- EXERCISE BRIEF: Look through the material below and copy exactly the lines from the line with "Cursor 是现在非常流行的一个 AI" to the line with "2、[QR Code Generator](https://fietkau.software/qr)", those two lines included.

- PROVIDED DATA:
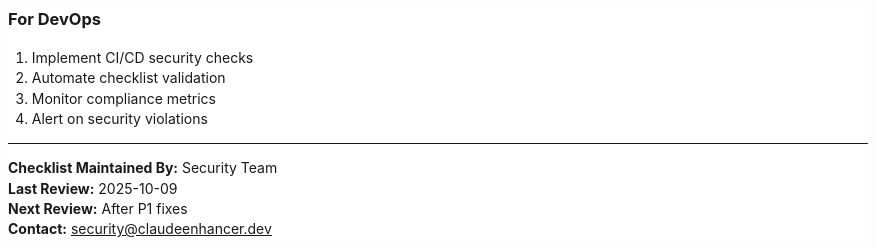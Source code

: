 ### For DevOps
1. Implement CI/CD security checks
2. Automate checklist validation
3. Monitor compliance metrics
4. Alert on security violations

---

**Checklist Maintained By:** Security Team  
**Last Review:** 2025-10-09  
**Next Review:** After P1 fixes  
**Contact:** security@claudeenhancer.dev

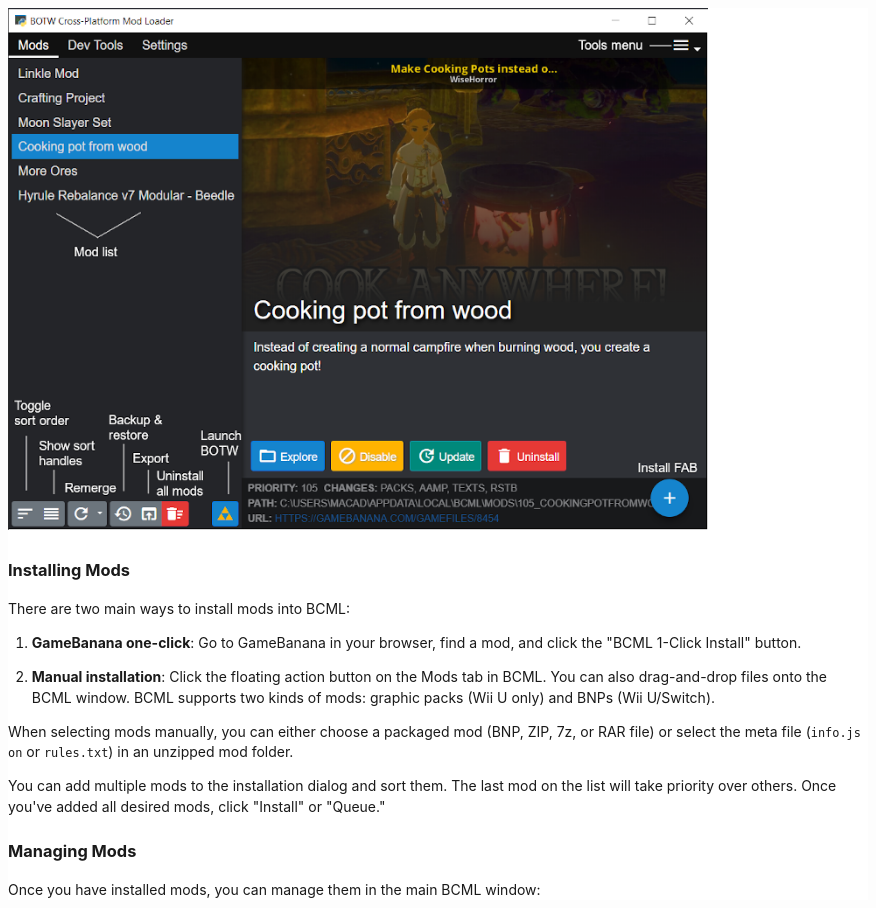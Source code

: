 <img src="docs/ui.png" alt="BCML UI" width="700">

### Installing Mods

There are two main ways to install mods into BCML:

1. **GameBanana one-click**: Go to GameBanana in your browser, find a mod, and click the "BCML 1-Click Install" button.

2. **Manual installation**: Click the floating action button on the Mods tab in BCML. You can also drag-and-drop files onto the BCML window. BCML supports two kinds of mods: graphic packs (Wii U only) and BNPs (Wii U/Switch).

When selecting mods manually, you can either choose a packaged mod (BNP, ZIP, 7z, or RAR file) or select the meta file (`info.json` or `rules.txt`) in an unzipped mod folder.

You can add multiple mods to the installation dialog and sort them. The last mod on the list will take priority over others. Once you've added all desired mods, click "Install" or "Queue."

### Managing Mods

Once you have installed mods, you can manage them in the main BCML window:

* * *

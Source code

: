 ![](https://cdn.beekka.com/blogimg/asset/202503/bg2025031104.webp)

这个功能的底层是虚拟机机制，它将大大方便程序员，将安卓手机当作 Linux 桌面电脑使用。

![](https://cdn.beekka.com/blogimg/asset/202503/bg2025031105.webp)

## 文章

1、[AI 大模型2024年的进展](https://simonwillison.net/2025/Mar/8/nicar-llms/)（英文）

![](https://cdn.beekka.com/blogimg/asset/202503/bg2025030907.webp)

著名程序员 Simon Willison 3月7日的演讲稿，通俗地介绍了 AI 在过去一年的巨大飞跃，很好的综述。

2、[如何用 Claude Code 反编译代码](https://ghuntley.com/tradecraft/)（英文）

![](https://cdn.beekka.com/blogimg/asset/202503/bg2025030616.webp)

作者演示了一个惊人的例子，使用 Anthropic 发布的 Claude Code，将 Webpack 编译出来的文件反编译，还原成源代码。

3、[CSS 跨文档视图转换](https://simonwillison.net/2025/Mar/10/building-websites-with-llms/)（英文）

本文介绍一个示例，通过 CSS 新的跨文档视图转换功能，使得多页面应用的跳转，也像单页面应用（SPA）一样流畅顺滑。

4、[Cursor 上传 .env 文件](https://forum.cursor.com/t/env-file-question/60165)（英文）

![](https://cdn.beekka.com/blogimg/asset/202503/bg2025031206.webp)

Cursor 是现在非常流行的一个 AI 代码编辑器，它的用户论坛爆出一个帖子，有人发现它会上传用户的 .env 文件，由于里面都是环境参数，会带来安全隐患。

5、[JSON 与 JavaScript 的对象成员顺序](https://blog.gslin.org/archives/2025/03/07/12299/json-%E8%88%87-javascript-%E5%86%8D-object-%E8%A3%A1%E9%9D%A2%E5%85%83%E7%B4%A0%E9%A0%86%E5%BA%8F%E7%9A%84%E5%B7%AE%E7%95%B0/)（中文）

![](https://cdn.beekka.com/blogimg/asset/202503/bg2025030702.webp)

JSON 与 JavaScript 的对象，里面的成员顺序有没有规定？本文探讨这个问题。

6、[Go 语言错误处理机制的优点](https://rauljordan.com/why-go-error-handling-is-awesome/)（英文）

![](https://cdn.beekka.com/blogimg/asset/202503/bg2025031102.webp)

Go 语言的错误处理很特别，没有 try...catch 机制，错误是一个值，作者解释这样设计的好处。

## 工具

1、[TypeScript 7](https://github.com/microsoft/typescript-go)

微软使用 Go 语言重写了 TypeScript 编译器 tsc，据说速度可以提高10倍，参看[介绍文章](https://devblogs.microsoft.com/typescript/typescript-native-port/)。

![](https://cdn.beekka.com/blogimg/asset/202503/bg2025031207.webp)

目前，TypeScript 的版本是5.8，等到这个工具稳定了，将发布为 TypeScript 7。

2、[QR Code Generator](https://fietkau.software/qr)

- SOLUTION TO THE PROBLEM:
Cursor 是现在非常流行的一个 AI 代码编辑器，它的用户论坛爆出一个帖子，有人发现它会上传用户的 .env 文件，由于里面都是环境参数，会带来安全隐患。

5、[JSON 与 JavaScript 的对象成员顺序](https://blog.gslin.org/archives/2025/03/07/12299/json-%E8%88%87-javascript-%E5%86%8D-object-%E8%A3%A1%E9%9D%A2%E5%85%83%E7%B4%A0%E9%A0%86%E5%BA%8F%E7%9A%84%E5%B7%AE%E7%95%B0/)（中文）

![](https://cdn.beekka.com/blogimg/asset/202503/bg2025030702.webp)

JSON 与 JavaScript 的对象，里面的成员顺序有没有规定？本文探讨这个问题。

6、[Go 语言错误处理机制的优点](https://rauljordan.com/why-go-error-handling-is-awesome/)（英文）

![](https://cdn.beekka.com/blogimg/asset/202503/bg2025031102.webp)

Go 语言的错误处理很特别，没有 try...catch 机制，错误是一个值，作者解释这样设计的好处。

## 工具

1、[TypeScript 7](https://github.com/microsoft/typescript-go)

微软使用 Go 语言重写了 TypeScript 编译器 tsc，据说速度可以提高10倍，参看[介绍文章](https://devblogs.microsoft.com/typescript/typescript-native-port/)。

![](https://cdn.beekka.com/blogimg/asset/202503/bg2025031207.webp)

目前，TypeScript 的版本是5.8，等到这个工具稳定了，将发布为 TypeScript 7。

2、[QR Code Generator](https://fietkau.software/qr)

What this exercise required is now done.